Study material →
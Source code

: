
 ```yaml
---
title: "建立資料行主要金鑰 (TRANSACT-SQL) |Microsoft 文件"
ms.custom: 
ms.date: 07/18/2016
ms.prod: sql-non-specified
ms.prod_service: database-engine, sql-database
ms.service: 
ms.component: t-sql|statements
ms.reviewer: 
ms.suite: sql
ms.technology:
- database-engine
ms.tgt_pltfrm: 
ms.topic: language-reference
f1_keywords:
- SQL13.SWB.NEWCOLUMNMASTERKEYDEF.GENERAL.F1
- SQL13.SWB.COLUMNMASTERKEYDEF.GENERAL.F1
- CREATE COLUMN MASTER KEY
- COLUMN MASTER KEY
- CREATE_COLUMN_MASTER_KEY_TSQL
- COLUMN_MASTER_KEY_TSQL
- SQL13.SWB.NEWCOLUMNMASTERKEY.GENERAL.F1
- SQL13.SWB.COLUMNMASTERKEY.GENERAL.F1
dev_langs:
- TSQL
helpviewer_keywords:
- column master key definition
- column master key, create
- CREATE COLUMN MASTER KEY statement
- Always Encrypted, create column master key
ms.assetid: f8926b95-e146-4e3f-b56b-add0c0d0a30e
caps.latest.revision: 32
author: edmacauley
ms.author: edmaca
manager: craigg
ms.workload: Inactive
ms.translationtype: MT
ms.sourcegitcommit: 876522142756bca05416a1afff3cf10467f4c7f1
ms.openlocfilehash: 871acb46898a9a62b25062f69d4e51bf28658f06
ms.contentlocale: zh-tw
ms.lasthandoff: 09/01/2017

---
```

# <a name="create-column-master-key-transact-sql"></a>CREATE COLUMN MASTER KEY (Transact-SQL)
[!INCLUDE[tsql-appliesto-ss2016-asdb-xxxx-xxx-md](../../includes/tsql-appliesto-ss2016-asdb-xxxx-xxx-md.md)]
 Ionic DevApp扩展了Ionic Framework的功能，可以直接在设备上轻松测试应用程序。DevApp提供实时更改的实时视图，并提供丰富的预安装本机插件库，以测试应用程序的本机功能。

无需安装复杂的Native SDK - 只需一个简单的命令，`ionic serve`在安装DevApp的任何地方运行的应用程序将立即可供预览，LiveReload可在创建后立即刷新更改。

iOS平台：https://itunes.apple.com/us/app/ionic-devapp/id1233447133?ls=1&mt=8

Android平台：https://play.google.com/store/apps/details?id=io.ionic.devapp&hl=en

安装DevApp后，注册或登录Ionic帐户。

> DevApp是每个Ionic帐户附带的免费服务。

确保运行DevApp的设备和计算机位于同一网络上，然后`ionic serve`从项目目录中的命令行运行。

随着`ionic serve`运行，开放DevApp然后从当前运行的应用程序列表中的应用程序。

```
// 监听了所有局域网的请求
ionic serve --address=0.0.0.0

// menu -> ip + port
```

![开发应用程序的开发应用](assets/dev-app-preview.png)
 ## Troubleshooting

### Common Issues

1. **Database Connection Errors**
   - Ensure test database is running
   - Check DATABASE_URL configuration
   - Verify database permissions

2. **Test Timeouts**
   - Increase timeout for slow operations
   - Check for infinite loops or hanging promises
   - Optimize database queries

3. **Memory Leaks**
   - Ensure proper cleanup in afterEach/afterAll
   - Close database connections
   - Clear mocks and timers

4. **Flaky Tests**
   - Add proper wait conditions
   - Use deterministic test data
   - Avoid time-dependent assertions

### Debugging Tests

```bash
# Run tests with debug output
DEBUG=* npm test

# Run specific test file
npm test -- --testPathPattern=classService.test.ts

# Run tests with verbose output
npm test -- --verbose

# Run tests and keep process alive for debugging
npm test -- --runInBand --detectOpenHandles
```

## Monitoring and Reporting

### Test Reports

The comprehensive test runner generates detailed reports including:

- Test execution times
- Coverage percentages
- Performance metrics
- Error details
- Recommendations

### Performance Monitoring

What the task requires →
Your answer should be the material, retyped exactly as written.

Task response →
Source code

:
 ```yaml
---
title: "建立資料行主要金鑰 (TRANSACT-SQL) |Microsoft 文件"
ms.custom: 
ms.date: 07/18/2016
ms.prod: sql-non-specified
ms.prod_service: database-engine, sql-database
ms.service: 
ms.component: t-sql|statements
ms.reviewer: 
ms.suite: sql
ms.technology:
- database-engine
ms.tgt_pltfrm: 
ms.topic: language-reference
f1_keywords:
- SQL13.SWB.NEWCOLUMNMASTERKEYDEF.GENERAL.F1
- SQL13.SWB.COLUMNMASTERKEYDEF.GENERAL.F1
- CREATE COLUMN MASTER KEY
- COLUMN MASTER KEY
- CREATE_COLUMN_MASTER_KEY_TSQL
- COLUMN_MASTER_KEY_TSQL
- SQL13.SWB.NEWCOLUMNMASTERKEY.GENERAL.F1
- SQL13.SWB.COLUMNMASTERKEY.GENERAL.F1
dev_langs:
- TSQL
helpviewer_keywords:
- column master key definition
- column master key, create
- CREATE COLUMN MASTER KEY statement
- Always Encrypted, create column master key
ms.assetid: f8926b95-e146-4e3f-b56b-add0c0d0a30e
caps.latest.revision: 32
author: edmacauley
ms.author: edmaca
manager: craigg
ms.workload: Inactive
ms.translationtype: MT
ms.sourcegitcommit: 876522142756bca05416a1afff3cf10467f4c7f1
ms.openlocfilehash: 871acb46898a9a62b25062f69d4e51bf28658f06
ms.contentlocale: zh-tw
ms.lasthandoff: 09/01/2017

---
```

# <a name="create-column-master-key-transact-sql"></a>CREATE COLUMN MASTER KEY (Transact-SQL)
[!INCLUDE[tsql-appliesto-ss2016-asdb-xxxx-xxx-md](../../includes/tsql-appliesto-ss2016-asdb-xxxx-xxx-md.md)]
 Ionic DevApp扩展了Ionic Framework的功能，可以直接在设备上轻松测试应用程序。DevApp提供实时更改的实时视图，并提供丰富的预安装本机插件库，以测试应用程序的本机功能。

无需安装复杂的Native SDK - 只需一个简单的命令，`ionic serve`在安装DevApp的任何地方运行的应用程序将立即可供预览，LiveReload可在创建后立即刷新更改。

iOS平台：https://itunes.apple.com/us/app/ionic-devapp/id1233447133?ls=1&mt=8

Android平台：https://play.google.com/store/apps/details?id=io.ionic.devapp&hl=en

安装DevApp后，注册或登录Ionic帐户。

> DevApp是每个Ionic帐户附带的免费服务。

确保运行DevApp的设备和计算机位于同一网络上，然后`ionic serve`从项目目录中的命令行运行。

随着`ionic serve`运行，开放DevApp然后从当前运行的应用程序列表中的应用程序。

```
// 监听了所有局域网的请求
ionic serve --address=0.0.0.0

// menu -> ip + port
```

![开发应用程序的开发应用](assets/dev-app-preview.png)
 ## Troubleshooting

### Common Issues

1. **Database Connection Errors**
   - Ensure test database is running
   - Check DATABASE_URL configuration
   - Verify database permissions

2. **Test Timeouts**
   - Increase timeout for slow operations
   - Check for infinite loops or hanging promises
   - Optimize database queries

3. **Memory Leaks**
   - Ensure proper cleanup in afterEach/afterAll
   - Close database connections
   - Clear mocks and timers

4. **Flaky Tests**
   - Add proper wait conditions
   - Use deterministic test data
   - Avoid time-dependent assertions

### Debugging Tests

```bash
# Run tests with debug output
DEBUG=* npm test

# Run specific test file
npm test -- --testPathPattern=classService.test.ts

# Run tests with verbose output
npm test -- --verbose

# Run tests and keep process alive for debugging
npm test -- --runInBand --detectOpenHandles
```

## Monitoring and Reporting

### Test Reports

The comprehensive test runner generates detailed reports including:

- Test execution times
- Coverage percentages
- Performance metrics
- Error details
- Recommendations

### Performance Monitoring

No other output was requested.